───── Exercise materials
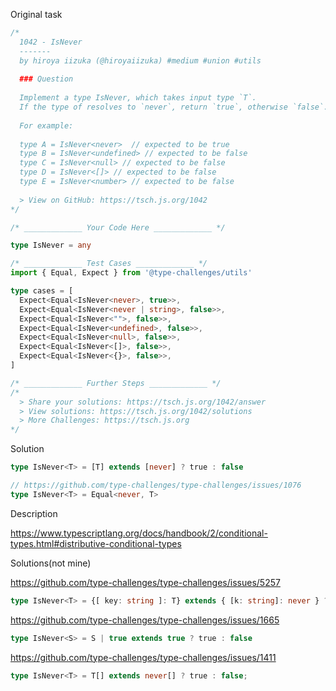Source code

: Original task

```ts
/*
  1042 - IsNever
  -------
  by hiroya iizuka (@hiroyaiizuka) #medium #union #utils
  
  ### Question
  
  Implement a type IsNever, which takes input type `T`.
  If the type of resolves to `never`, return `true`, otherwise `false`.
  
  For example:
  
  type A = IsNever<never>  // expected to be true
  type B = IsNever<undefined> // expected to be false
  type C = IsNever<null> // expected to be false
  type D = IsNever<[]> // expected to be false
  type E = IsNever<number> // expected to be false
  
  > View on GitHub: https://tsch.js.org/1042
*/

/* _____________ Your Code Here _____________ */

type IsNever = any

/* _____________ Test Cases _____________ */
import { Equal, Expect } from '@type-challenges/utils'

type cases = [
  Expect<Equal<IsNever<never>, true>>,
  Expect<Equal<IsNever<never | string>, false>>,
  Expect<Equal<IsNever<"">, false>>,
  Expect<Equal<IsNever<undefined>, false>>,
  Expect<Equal<IsNever<null>, false>>,
  Expect<Equal<IsNever<[]>, false>>,
  Expect<Equal<IsNever<{}>, false>>,
]

/* _____________ Further Steps _____________ */
/*
  > Share your solutions: https://tsch.js.org/1042/answer
  > View solutions: https://tsch.js.org/1042/solutions
  > More Challenges: https://tsch.js.org
*/
```

Solution

```ts
type IsNever<T> = [T] extends [never] ? true : false

// https://github.com/type-challenges/type-challenges/issues/1076
type IsNever<T> = Equal<never, T>
```

Description

https://www.typescriptlang.org/docs/handbook/2/conditional-types.html#distributive-conditional-types

Solutions(not mine)

https://github.com/type-challenges/type-challenges/issues/5257
```ts
type IsNever<T> = {[ key: string ]: T} extends { [k: string]: never } ? true : false;
```

https://github.com/type-challenges/type-challenges/issues/1665
```ts
type IsNever<S> = S | true extends true ? true : false
```

https://github.com/type-challenges/type-challenges/issues/1411
```ts
type IsNever<T> = T[] extends never[] ? true : false;
```

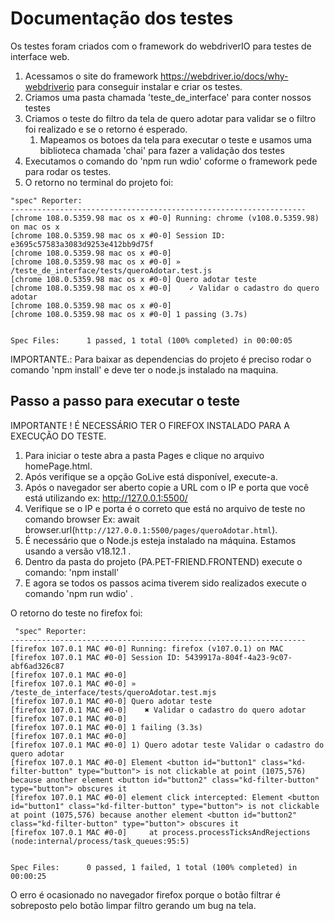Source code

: # Documentação dos testes

Os testes foram criados com o framework do webdriverIO para testes de interface web.

1. Acessamos o site do framework https://webdriver.io/docs/why-webdriverio para conseguir instalar e criar os testes.
2. Criamos uma pasta chamada 'teste_de_interface' para conter nossos testes
3. Criamos o teste do filtro da tela de quero adotar para validar se o filtro foi realizado e se o retorno é esperado.
   1. Mapeamos os botoes da tela para executar o teste e usamos uma biblioteca chamada 'chai' para fazer a validação dos testes
4. Executamos o comando do 'npm run wdio' coforme o framework pede para rodar os testes.
5. O retorno no terminal do projeto foi:
```
"spec" Reporter:
------------------------------------------------------------------
[chrome 108.0.5359.98 mac os x #0-0] Running: chrome (v108.0.5359.98) on mac os x
[chrome 108.0.5359.98 mac os x #0-0] Session ID: e3695c57583a3083d9253e412bb9d75f
[chrome 108.0.5359.98 mac os x #0-0]
[chrome 108.0.5359.98 mac os x #0-0] » /teste_de_interface/tests/queroAdotar.test.js
[chrome 108.0.5359.98 mac os x #0-0] Quero adotar teste
[chrome 108.0.5359.98 mac os x #0-0]    ✓ Validar o cadastro do quero adotar
[chrome 108.0.5359.98 mac os x #0-0]
[chrome 108.0.5359.98 mac os x #0-0] 1 passing (3.7s)


Spec Files:      1 passed, 1 total (100% completed) in 00:00:05 
```

IMPORTANTE.: Para baixar as dependencias do projeto é preciso rodar o comando 'npm install' e deve ter o node.js instalado na maquina.

## Passo a passo para executar o teste 

IMPORTANTE ! É NECESSÁRIO TER O FIREFOX INSTALADO PARA A EXECUÇÃO DO TESTE. 

1. Para iniciar o teste abra a pasta Pages e clique no arquivo homePage.html.
2. Após verifique se a opção GoLive está disponível, execute-a. 
3. Após o navegador ser aberto copie a URL com o IP e porta que você está utilizando ex: http://127.0.0.1:5500/
4. Verifique se o IP e porta é o correto que está no arquivo de teste no comando browser Ex:  await browser.url(`http://127.0.0.1:5500/pages/queroAdotar.html`).
5. É necessário que o Node.js esteja instalado na máquina. Estamos usando a versão v18.12.1 .
6. Dentro da pasta do projeto (PA.PET-FRIEND.FRONTEND) execute o comando: 'npm install' 
7. E agora se todos os passos acima tiverem sido realizados execute o comando 'npm run wdio' .

O retorno do teste no firefox foi: 

```
 "spec" Reporter:
------------------------------------------------------------------
[firefox 107.0.1 MAC #0-0] Running: firefox (v107.0.1) on MAC
[firefox 107.0.1 MAC #0-0] Session ID: 5439917a-804f-4a23-9c07-abf6ad326c87
[firefox 107.0.1 MAC #0-0]
[firefox 107.0.1 MAC #0-0] » /teste_de_interface/tests/queroAdotar.test.mjs
[firefox 107.0.1 MAC #0-0] Quero adotar teste
[firefox 107.0.1 MAC #0-0]    ✖ Validar o cadastro do quero adotar
[firefox 107.0.1 MAC #0-0]
[firefox 107.0.1 MAC #0-0] 1 failing (3.3s)
[firefox 107.0.1 MAC #0-0]
[firefox 107.0.1 MAC #0-0] 1) Quero adotar teste Validar o cadastro do quero adotar
[firefox 107.0.1 MAC #0-0] Element <button id="button1" class="kd-filter-button" type="button"> is not clickable at point (1075,576) because another element <button id="button2" class="kd-filter-button" type="button"> obscures it
[firefox 107.0.1 MAC #0-0] element click intercepted: Element <button id="button1" class="kd-filter-button" type="button"> is not clickable at point (1075,576) because another element <button id="button2" class="kd-filter-button" type="button"> obscures it
[firefox 107.0.1 MAC #0-0]     at process.processTicksAndRejections (node:internal/process/task_queues:95:5)


Spec Files:      0 passed, 1 failed, 1 total (100% completed) in 00:00:25 
```
O erro é ocasionado no navegador firefox porque o botão filtrar é sobreposto pelo botão limpar filtro gerando um bug na tela. 

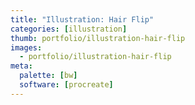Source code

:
```yaml
---
title: "Illustration: Hair Flip"
categories: [illustration]
thumb: portfolio/illustration-hair-flip
images:
  - portfolio/illustration-hair-flip
meta:
  palette: [bw]
  software: [procreate]
---
```

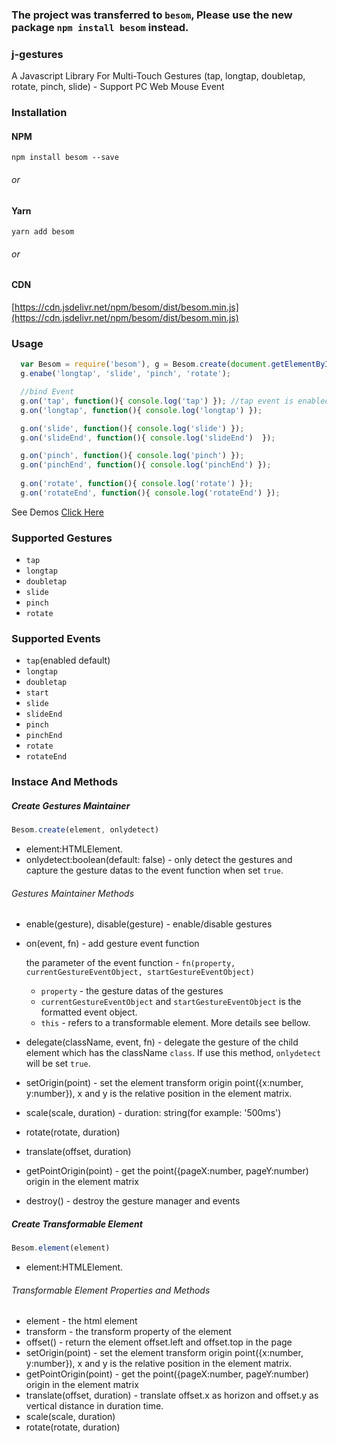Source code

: ### The project was transferred to `besom`, Please use the new package `npm install besom` instead.

### j-gestures 

A Javascript Library For Multi-Touch Gestures (tap, longtap, doubletap, rotate, pinch, slide) - Support PC Web Mouse Event


### Installation

#### NPM

```
npm install besom --save
```

###### or

#### Yarn

```
yarn add besom
```

###### or

#### CDN

[https://cdn.jsdelivr.net/npm/besom/dist/besom.min.js](https://cdn.jsdelivr.net/npm/besom/dist/besom.min.js)


### Usage

```javascript
  var Besom = require('besom'), g = Besom.create(document.getElementById('demo'));
  g.enabe('longtap', 'slide', 'pinch', 'rotate');

  //bind Event
  g.on('tap', function(){ console.log('tap') }); //tap event is enabled by default
  g.on('longtap', function(){ console.log('longtap') });

  g.on('slide', function(){ console.log('slide') });
  g.on('slideEnd', function(){ console.log('slideEnd')  });

  g.on('pinch', function(){ console.log('pinch') });
  g.on('pinchEnd', function(){ console.log('pinchEnd') });
  
  g.on('rotate', function(){ console.log('rotate') });
  g.on('rotateEnd', function(){ console.log('rotateEnd') });

```



See Demos [Click Here](https://github.com/abcrun/besom/tree/master/demo)

### Supported Gestures

* `tap` 
* `longtap`
* `doubletap`
* `slide`
* `pinch`
* `rotate`

### Supported Events

* `tap`(enabled default)
* `longtap`
* `doubletap`
* `start`
* `slide`
* `slideEnd`
* `pinch`
* `pinchEnd`
* `rotate`
* `rotateEnd`

### Instace And Methods

##### Create Gestures Maintainer

```javascript
Besom.create(element, onlydetect)
```

* element:HTMLElement.
* onlydetect:boolean(default: false) - only detect the gestures and capture the gesture datas to the event function when set `true`. 

###### Gestures Maintainer Methods

* enable(gesture), disable(gesture) - enable/disable gestures 

* on(event, fn) - add gesture event function 

   the parameter of the event function - `fn(property, currentGestureEventObject, startGestureEventObject)`

  * `property` - the gesture datas of the gestures
  * `currentGestureEventObject` and `startGestureEventObject` is the formatted event object.
  * `this` - refers to a transformable element. More details see bellow.

* delegate(className, event, fn) - delegate the gesture of the child element which has the className `class`. If use this method, `onlydetect` will be set `true`.

* setOrigin(point) - set the element transform origin point({x:number, y:number}), x and y is the relative position in the element matrix.

* scale(scale, duration) - duration: string(for example: '500ms')

* rotate(rotate, duration)

* translate(offset, duration)

* getPointOrigin(point) - get the point({pageX:number, pageY:number) origin in the element matrix

* destroy() - destroy the gesture manager and events

##### Create Transformable Element

```javascript
Besom.element(element)
```

* element:HTMLElement.

###### Transformable Element Properties and Methods

* element - the html element
* transform - the transform property of the element
* offset() - return the element offset.left and offset.top in the page
* setOrigin(point) - set the element transform origin point({x:number, y:number}), x and y is the relative position in the element matrix.
* getPointOrigin(point) - get the point({pageX:number, pageY:number) origin in the element matrix
* translate(offset, duration) - translate offset.x as horizon and offset.y as vertical distance in duration time.
* scale(scale, duration)
* rotate(rotate, duration)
──────────
_What is required_
What is needed is every line from the data above that includes the string "projeto", copied out.

_Response box_
5. O retorno no terminal do projeto foi:
IMPORTANTE.: Para baixar as dependencias do projeto é preciso rodar o comando 'npm install' e deve ter o node.js instalado na maquina.
6. Dentro da pasta do projeto (PA.PET-FRIEND.FRONTEND) execute o comando: 'npm install' 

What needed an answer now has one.